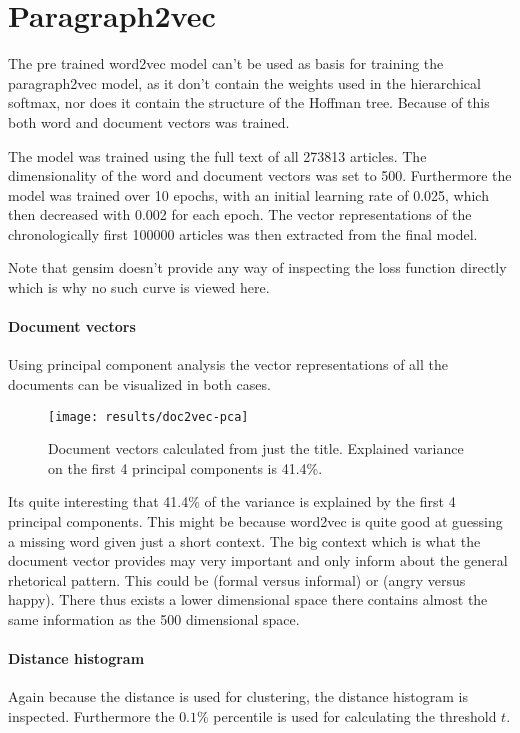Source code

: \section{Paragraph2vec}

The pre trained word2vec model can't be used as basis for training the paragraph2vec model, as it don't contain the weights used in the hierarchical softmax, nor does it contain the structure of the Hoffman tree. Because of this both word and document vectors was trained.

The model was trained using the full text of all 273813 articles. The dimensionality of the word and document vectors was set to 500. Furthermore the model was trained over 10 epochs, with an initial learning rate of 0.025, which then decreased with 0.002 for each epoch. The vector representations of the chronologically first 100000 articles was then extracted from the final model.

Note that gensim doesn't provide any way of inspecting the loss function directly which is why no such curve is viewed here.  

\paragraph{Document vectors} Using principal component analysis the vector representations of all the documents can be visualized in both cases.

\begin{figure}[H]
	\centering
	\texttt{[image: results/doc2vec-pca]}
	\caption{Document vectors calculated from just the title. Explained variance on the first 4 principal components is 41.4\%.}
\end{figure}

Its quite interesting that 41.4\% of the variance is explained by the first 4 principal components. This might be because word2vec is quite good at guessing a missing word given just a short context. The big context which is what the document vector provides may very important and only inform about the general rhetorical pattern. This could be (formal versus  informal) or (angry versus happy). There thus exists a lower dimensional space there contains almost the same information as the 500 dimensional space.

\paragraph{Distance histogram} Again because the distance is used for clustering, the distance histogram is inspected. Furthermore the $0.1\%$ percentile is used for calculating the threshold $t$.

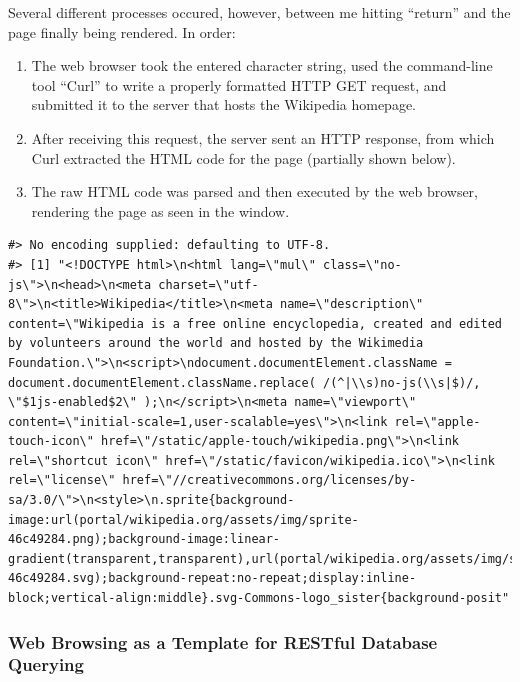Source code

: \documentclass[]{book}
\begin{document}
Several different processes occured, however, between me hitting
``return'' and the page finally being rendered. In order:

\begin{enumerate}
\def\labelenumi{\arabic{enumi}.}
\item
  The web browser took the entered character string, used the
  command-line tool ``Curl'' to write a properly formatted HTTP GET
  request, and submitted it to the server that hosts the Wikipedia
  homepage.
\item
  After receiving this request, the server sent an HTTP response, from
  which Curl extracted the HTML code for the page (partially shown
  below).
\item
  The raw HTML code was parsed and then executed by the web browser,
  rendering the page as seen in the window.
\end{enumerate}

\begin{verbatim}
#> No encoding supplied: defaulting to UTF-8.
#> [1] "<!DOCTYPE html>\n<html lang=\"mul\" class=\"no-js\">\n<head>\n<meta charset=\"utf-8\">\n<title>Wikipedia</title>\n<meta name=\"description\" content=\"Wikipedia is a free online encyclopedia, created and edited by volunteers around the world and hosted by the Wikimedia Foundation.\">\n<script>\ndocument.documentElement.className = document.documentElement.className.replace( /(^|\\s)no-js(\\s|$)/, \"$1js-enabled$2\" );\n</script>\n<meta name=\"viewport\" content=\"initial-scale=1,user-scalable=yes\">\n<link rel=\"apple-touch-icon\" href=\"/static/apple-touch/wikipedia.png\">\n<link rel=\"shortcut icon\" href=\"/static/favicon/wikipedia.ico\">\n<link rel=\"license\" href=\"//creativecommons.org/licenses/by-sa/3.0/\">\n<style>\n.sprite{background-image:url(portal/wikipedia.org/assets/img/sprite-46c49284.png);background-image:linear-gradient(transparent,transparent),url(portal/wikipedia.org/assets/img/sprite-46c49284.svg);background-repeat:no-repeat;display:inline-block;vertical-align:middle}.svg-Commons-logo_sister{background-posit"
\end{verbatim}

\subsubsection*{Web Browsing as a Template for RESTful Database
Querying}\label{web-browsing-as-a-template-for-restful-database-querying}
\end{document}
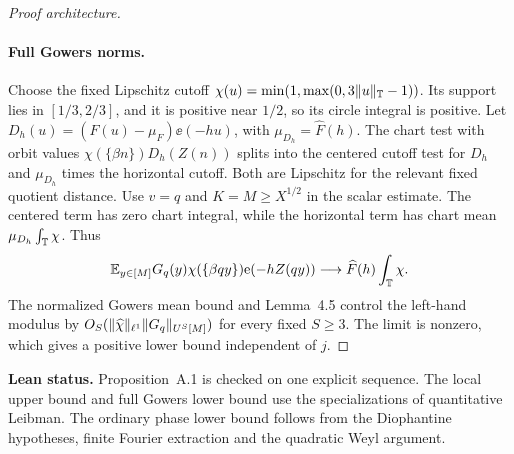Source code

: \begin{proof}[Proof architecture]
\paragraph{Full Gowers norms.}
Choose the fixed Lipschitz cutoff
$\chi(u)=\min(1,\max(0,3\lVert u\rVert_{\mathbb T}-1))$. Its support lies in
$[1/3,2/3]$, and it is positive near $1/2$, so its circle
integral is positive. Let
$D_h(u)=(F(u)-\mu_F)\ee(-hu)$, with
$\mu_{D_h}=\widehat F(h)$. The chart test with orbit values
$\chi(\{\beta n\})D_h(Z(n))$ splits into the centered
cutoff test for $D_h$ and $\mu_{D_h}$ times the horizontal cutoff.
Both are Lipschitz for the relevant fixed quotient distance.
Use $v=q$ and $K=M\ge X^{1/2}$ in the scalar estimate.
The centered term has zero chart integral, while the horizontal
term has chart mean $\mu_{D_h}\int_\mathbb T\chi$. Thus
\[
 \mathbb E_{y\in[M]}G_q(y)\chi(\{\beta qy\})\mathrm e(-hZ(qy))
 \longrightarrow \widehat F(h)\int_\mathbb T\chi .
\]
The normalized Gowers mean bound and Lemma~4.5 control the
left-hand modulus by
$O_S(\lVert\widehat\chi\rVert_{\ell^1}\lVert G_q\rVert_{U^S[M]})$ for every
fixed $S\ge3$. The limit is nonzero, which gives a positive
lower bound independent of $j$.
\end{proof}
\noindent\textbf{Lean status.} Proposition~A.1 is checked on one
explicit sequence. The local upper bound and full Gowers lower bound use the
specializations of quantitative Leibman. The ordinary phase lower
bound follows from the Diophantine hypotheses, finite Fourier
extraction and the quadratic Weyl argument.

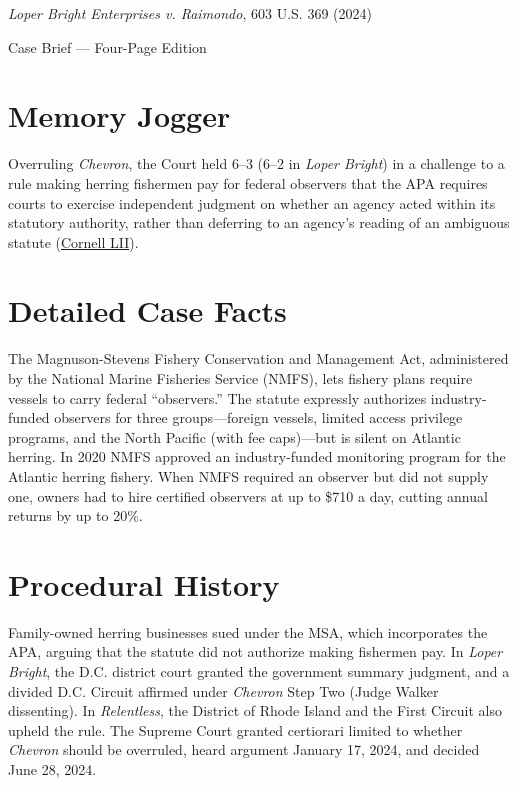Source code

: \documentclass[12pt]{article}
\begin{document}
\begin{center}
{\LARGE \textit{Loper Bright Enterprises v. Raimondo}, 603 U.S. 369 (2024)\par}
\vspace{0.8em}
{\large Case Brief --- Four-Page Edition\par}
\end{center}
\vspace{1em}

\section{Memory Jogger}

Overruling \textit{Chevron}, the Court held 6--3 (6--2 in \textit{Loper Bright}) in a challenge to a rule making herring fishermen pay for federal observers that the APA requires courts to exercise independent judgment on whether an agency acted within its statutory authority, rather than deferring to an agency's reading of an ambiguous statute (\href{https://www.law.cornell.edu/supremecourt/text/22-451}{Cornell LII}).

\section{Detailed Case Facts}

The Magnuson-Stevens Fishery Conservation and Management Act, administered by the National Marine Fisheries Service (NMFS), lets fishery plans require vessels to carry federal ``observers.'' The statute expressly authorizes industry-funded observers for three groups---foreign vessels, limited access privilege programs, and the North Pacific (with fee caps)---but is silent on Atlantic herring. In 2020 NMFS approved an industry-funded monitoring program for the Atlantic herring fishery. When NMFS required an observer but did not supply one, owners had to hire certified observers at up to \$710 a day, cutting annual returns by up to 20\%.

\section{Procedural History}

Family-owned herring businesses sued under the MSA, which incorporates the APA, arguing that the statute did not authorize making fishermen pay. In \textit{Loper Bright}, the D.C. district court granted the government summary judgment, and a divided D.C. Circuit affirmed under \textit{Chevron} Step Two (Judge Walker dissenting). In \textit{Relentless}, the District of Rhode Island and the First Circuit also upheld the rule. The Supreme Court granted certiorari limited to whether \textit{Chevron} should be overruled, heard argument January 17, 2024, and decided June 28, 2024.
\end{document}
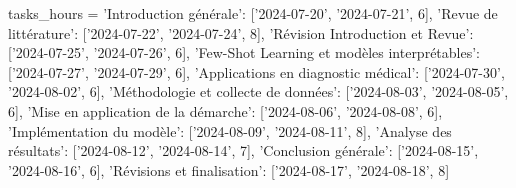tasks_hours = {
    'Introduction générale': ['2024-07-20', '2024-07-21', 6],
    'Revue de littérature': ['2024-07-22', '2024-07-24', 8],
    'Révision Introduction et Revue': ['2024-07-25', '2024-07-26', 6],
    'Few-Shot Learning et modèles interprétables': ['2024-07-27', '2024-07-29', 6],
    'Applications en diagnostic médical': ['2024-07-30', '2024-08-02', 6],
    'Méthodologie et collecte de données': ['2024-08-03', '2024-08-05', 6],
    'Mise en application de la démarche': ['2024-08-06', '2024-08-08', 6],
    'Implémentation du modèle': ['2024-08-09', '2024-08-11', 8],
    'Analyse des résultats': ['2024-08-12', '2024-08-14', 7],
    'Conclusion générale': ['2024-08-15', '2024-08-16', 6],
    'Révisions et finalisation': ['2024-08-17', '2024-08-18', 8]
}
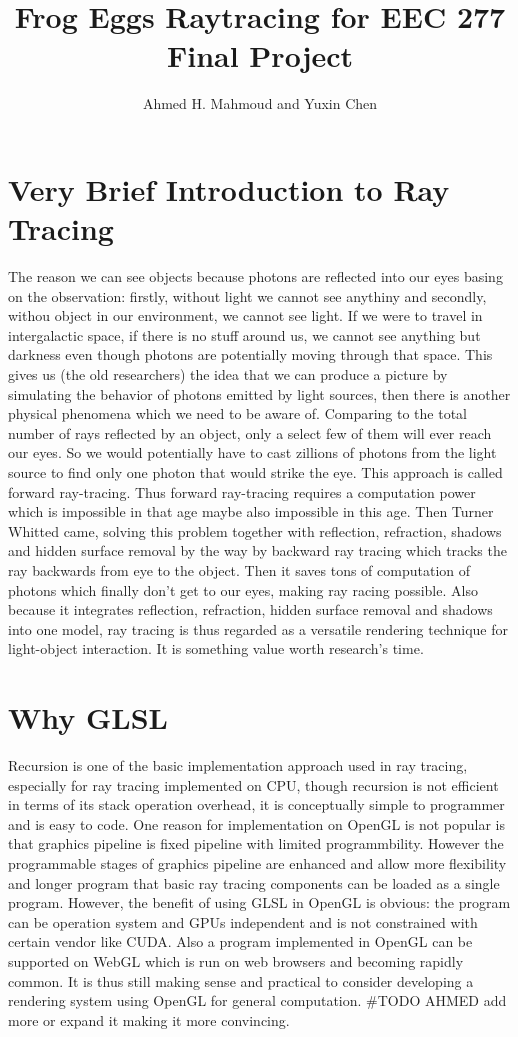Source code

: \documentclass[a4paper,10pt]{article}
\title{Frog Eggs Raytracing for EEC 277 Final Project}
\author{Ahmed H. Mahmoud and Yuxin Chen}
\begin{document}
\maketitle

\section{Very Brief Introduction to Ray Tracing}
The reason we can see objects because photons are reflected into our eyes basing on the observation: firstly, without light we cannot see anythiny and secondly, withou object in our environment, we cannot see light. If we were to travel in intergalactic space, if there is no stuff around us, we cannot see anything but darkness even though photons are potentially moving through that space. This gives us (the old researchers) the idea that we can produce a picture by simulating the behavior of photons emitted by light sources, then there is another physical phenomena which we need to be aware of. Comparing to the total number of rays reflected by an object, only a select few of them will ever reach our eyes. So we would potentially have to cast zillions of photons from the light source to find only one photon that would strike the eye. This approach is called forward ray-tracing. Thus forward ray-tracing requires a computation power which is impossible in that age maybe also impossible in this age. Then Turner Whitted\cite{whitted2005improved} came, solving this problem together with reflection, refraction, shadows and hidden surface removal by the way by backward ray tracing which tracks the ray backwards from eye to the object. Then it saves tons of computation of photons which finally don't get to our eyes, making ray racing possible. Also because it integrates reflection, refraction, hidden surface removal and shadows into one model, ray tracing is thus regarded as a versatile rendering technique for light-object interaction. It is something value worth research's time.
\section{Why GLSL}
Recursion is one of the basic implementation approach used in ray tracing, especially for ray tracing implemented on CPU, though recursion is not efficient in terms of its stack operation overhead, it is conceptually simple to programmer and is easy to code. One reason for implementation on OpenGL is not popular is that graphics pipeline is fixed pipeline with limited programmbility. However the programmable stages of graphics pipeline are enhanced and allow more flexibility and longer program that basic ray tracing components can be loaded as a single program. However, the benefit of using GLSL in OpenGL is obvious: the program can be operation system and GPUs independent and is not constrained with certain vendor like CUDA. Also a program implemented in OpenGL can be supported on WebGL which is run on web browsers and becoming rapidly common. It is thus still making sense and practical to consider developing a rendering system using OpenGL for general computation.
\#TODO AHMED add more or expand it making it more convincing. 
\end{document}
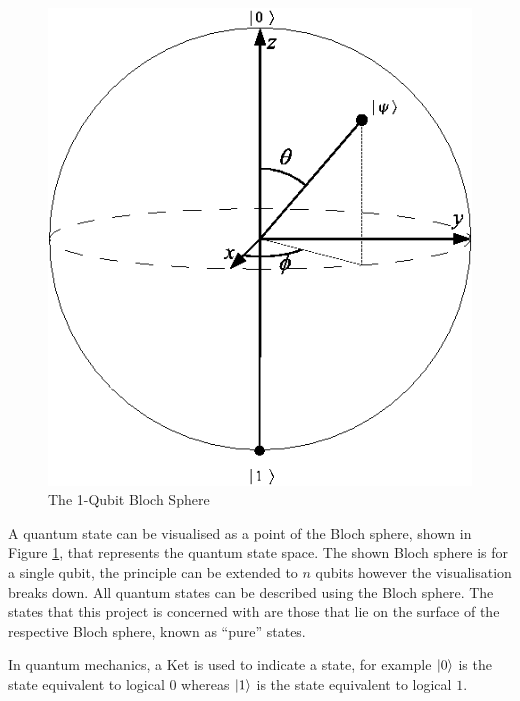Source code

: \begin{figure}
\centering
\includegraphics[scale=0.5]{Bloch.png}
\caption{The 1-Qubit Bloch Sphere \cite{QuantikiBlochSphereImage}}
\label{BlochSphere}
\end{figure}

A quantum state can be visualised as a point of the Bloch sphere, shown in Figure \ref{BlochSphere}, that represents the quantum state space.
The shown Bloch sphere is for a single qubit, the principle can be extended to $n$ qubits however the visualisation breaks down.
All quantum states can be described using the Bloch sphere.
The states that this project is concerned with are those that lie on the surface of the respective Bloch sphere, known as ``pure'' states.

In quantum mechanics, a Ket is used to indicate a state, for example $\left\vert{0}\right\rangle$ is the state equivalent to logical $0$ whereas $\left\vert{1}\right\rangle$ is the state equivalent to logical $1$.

Work order. Lines in the records above that carry the word "proof" are to be located and copied.

Task response.
: \begin{proof}[Proof architecture]
\end{proof}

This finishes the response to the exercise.